A. The circumstances of the case
2. The facts of the case, as submitted by the parties, may be summarised as follows.
3. On 5 May 1999 the applicants were laid off by the Diyarbakır Sur Municipality (“the Municipality”). Subsequently, the applicants brought separate actions before the Diyarbakır Labour Court against the Municipality, claiming outstanding salaries, dismissal indemnities, severance pay and other pecuniary rights. The court granted the applicants ’ requests and in the absence of appeal, the judgments became final. At the date of introduction of the applications, the judgment debts were still outstanding. Subsequently, friendly settlement agreements were reached between the Municipality and some of the applicants, namely Mr Hüseyin Kumral, Mr Kadri Ekici, Mr Mahfuz Ok and Mr Orhan Görken and the relevant payments were made to these applicants. No friendly settlement agreement was signed between Mr Hüseyin Bulut and the Municipality, and according to the information in the case file, this debt is still not paid.
4. The details of the applications appear in the attached table.
B. Relevant domestic law
1. Regarding the applicants “victim status” for claims raised under Article 1 of Protocol No. 1
5. A full description of domestic law and notion of “victim” in domestic settlements may be found in Çiçek and Öztemel and Others v.

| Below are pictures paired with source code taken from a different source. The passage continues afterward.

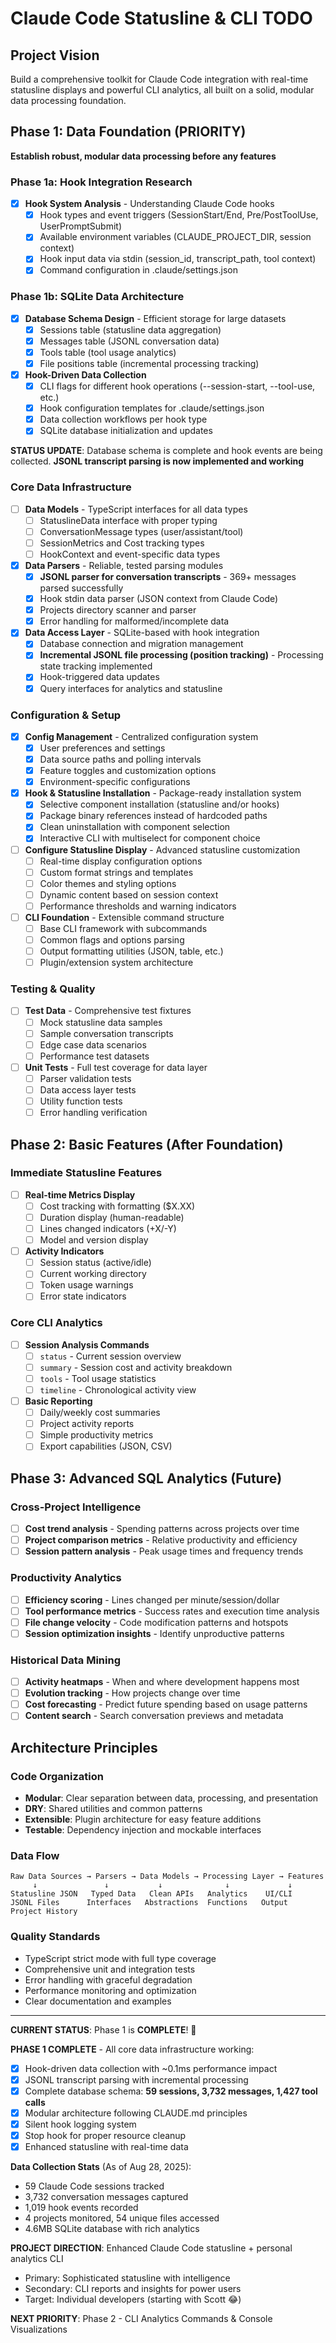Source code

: # Claude Code Statusline & CLI TODO

## Project Vision

Build a comprehensive toolkit for Claude Code integration with
real-time statusline displays and powerful CLI analytics, all built on
a solid, modular data processing foundation.

## Phase 1: Data Foundation (PRIORITY)

**Establish robust, modular data processing before any features**

### Phase 1a: Hook Integration Research

- [x] **Hook System Analysis** - Understanding Claude Code hooks
  - [x] Hook types and event triggers (SessionStart/End,
        Pre/PostToolUse, UserPromptSubmit)
  - [x] Available environment variables (CLAUDE_PROJECT_DIR, session
        context)
  - [x] Hook input data via stdin (session_id, transcript_path, tool
        context)
  - [x] Command configuration in .claude/settings.json

### Phase 1b: SQLite Data Architecture

- [x] **Database Schema Design** - Efficient storage for large
      datasets
  - [x] Sessions table (statusline data aggregation)
  - [x] Messages table (JSONL conversation data)
  - [x] Tools table (tool usage analytics)
  - [x] File positions table (incremental processing tracking)

- [x] **Hook-Driven Data Collection**
  - [x] CLI flags for different hook operations (--session-start,
        --tool-use, etc.)
  - [x] Hook configuration templates for .claude/settings.json
  - [x] Data collection workflows per hook type
  - [x] SQLite database initialization and updates

**STATUS UPDATE**: Database schema is complete and hook events are
being collected. **JSONL transcript parsing is now implemented and
working**

### Core Data Infrastructure

- [ ] **Data Models** - TypeScript interfaces for all data types
  - [ ] StatuslineData interface with proper typing
  - [ ] ConversationMessage types (user/assistant/tool)
  - [ ] SessionMetrics and Cost tracking types
  - [ ] HookContext and event-specific data types

- [x] **Data Parsers** - Reliable, tested parsing modules
  - [x] **JSONL parser for conversation transcripts** - 369+ messages
        parsed successfully
  - [x] Hook stdin data parser (JSON context from Claude Code)
  - [x] Projects directory scanner and parser
  - [x] Error handling for malformed/incomplete data

- [x] **Data Access Layer** - SQLite-based with hook integration
  - [x] Database connection and migration management
  - [x] **Incremental JSONL file processing (position tracking)** -
        Processing state tracking implemented
  - [x] Hook-triggered data updates
  - [x] Query interfaces for analytics and statusline

### Configuration & Setup

- [x] **Config Management** - Centralized configuration system
  - [x] User preferences and settings
  - [x] Data source paths and polling intervals
  - [x] Feature toggles and customization options
  - [x] Environment-specific configurations
- [x] **Hook & Statusline Installation** - Package-ready installation
      system
  - [x] Selective component installation (statusline and/or hooks)
  - [x] Package binary references instead of hardcoded paths
  - [x] Clean uninstallation with component selection
  - [x] Interactive CLI with multiselect for component choice

- [ ] **Configure Statusline Display** - Advanced statusline
      customization
  - [ ] Real-time display configuration options
  - [ ] Custom format strings and templates
  - [ ] Color themes and styling options
  - [ ] Dynamic content based on session context
  - [ ] Performance thresholds and warning indicators

- [ ] **CLI Foundation** - Extensible command structure
  - [ ] Base CLI framework with subcommands
  - [ ] Common flags and options parsing
  - [ ] Output formatting utilities (JSON, table, etc.)
  - [ ] Plugin/extension system architecture

### Testing & Quality

- [ ] **Test Data** - Comprehensive test fixtures
  - [ ] Mock statusline data samples
  - [ ] Sample conversation transcripts
  - [ ] Edge case data scenarios
  - [ ] Performance test datasets

- [ ] **Unit Tests** - Full test coverage for data layer
  - [ ] Parser validation tests
  - [ ] Data access layer tests
  - [ ] Utility function tests
  - [ ] Error handling verification

## Phase 2: Basic Features (After Foundation)

### Immediate Statusline Features

- [ ] **Real-time Metrics Display**
  - [ ] Cost tracking with formatting ($X.XX)
  - [ ] Duration display (human-readable)
  - [ ] Lines changed indicators (+X/-Y)
  - [ ] Model and version display

- [ ] **Activity Indicators**
  - [ ] Session status (active/idle)
  - [ ] Current working directory
  - [ ] Token usage warnings
  - [ ] Error state indicators

### Core CLI Analytics

- [ ] **Session Analysis Commands**
  - [ ] `status` - Current session overview
  - [ ] `summary` - Session cost and activity breakdown
  - [ ] `tools` - Tool usage statistics
  - [ ] `timeline` - Chronological activity view

- [ ] **Basic Reporting**
  - [ ] Daily/weekly cost summaries
  - [ ] Project activity reports
  - [ ] Simple productivity metrics
  - [ ] Export capabilities (JSON, CSV)

## Phase 3: Advanced SQL Analytics (Future)

### Cross-Project Intelligence

- [ ] **Cost trend analysis** - Spending patterns across projects over
      time
- [ ] **Project comparison metrics** - Relative productivity and
      efficiency
- [ ] **Session pattern analysis** - Peak usage times and frequency
      trends

### Productivity Analytics

- [ ] **Efficiency scoring** - Lines changed per minute/session/dollar
- [ ] **Tool performance metrics** - Success rates and execution time
      analysis
- [ ] **File change velocity** - Code modification patterns and
      hotspots
- [ ] **Session optimization insights** - Identify unproductive
      patterns

### Historical Data Mining

- [ ] **Activity heatmaps** - When and where development happens most
- [ ] **Evolution tracking** - How projects change over time
- [ ] **Cost forecasting** - Predict future spending based on usage
      patterns
- [ ] **Content search** - Search conversation previews and metadata

## Architecture Principles

### Code Organization

- **Modular**: Clear separation between data, processing, and
  presentation
- **DRY**: Shared utilities and common patterns
- **Extensible**: Plugin architecture for easy feature additions
- **Testable**: Dependency injection and mockable interfaces

### Data Flow

```
Raw Data Sources → Parsers → Data Models → Processing Layer → Features
     ↓               ↓           ↓              ↓             ↓
Statusline JSON   Typed Data   Clean APIs   Analytics    UI/CLI
JSONL Files      Interfaces   Abstractions  Functions   Output
Project History
```

### Quality Standards

- TypeScript strict mode with full type coverage
- Comprehensive unit and integration tests
- Error handling with graceful degradation
- Performance monitoring and optimization
- Clear documentation and examples

---

**CURRENT STATUS**: Phase 1 is **COMPLETE**! 🎉

**PHASE 1 COMPLETE** - All core data infrastructure working:

- [x] Hook-driven data collection with ~0.1ms performance impact
- [x] JSONL transcript parsing with incremental processing
- [x] Complete database schema: **59 sessions, 3,732 messages, 1,427
      tool calls**
- [x] Modular architecture following CLAUDE.md principles
- [x] Silent hook logging system
- [x] Stop hook for proper resource cleanup
- [x] Enhanced statusline with real-time data

**Data Collection Stats** (As of Aug 28, 2025):

- 59 Claude Code sessions tracked
- 3,732 conversation messages captured
- 1,019 hook events recorded
- 4 projects monitored, 54 unique files accessed
- 4.6MB SQLite database with rich analytics

**PROJECT DIRECTION**: Enhanced Claude Code statusline + personal
analytics CLI

- Primary: Sophisticated statusline with intelligence
- Secondary: CLI reports and insights for power users
- Target: Individual developers (starting with Scott 😂)

**NEXT PRIORITY**: Phase 2 - CLI Analytics Commands & Console
Visualizations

Turkey ( nos. 74069/01, 74703/01, 76380/01, 16809/02, 25710/02, 25714/02 and 30383/02, §§ 18-39, 3 May 2007).
2. Regarding the Competency of the Compensation Commission
6. A description of the relevant domestic law may be found in Turgut and Others v. Turkey ((dec.), no. 4860/09, §§ 19-26, 26 March 2013).
COMPLAINTS
7. The applicants complained under Articles 6 and 13 of the Convention, and Article 1 of Protocol No. 1 about the failure of the national authorities to comply with the Diyarbakır Labour Court ’ s judgments for a long period of time.
THE LAW
8. Given the similarity of the applications, both as regards fact and law, the Court deems it appropriate to join them.
9. The applicants complained under Articles 6 and 13 of the Convention and Article 1 of Protocol No. 1 of the authorities ’ failure to comply with the labour court ’ s judgments for a long period of time
A. As to Article 1 of Protocol No. 1 to the Convention
1. In respect of Mr Hüseyin Kumral, Mr Kadri Ekici, Mr Mahfuz Ok and Mr Orhan Görken
10. At the outset, the Court observes that that the Municipality signed settlement protocols with four of the applicants, namely with Mr Hüseyin Kumral, Mr Kadri Ekici, Mr Mahfuz Ok and Mr Orhan Görken . These agreements stipulated that the applicants waived any outstanding compensation claims, rights and other credits including costs, expenses and legal fees, against the payment of certain lump sums.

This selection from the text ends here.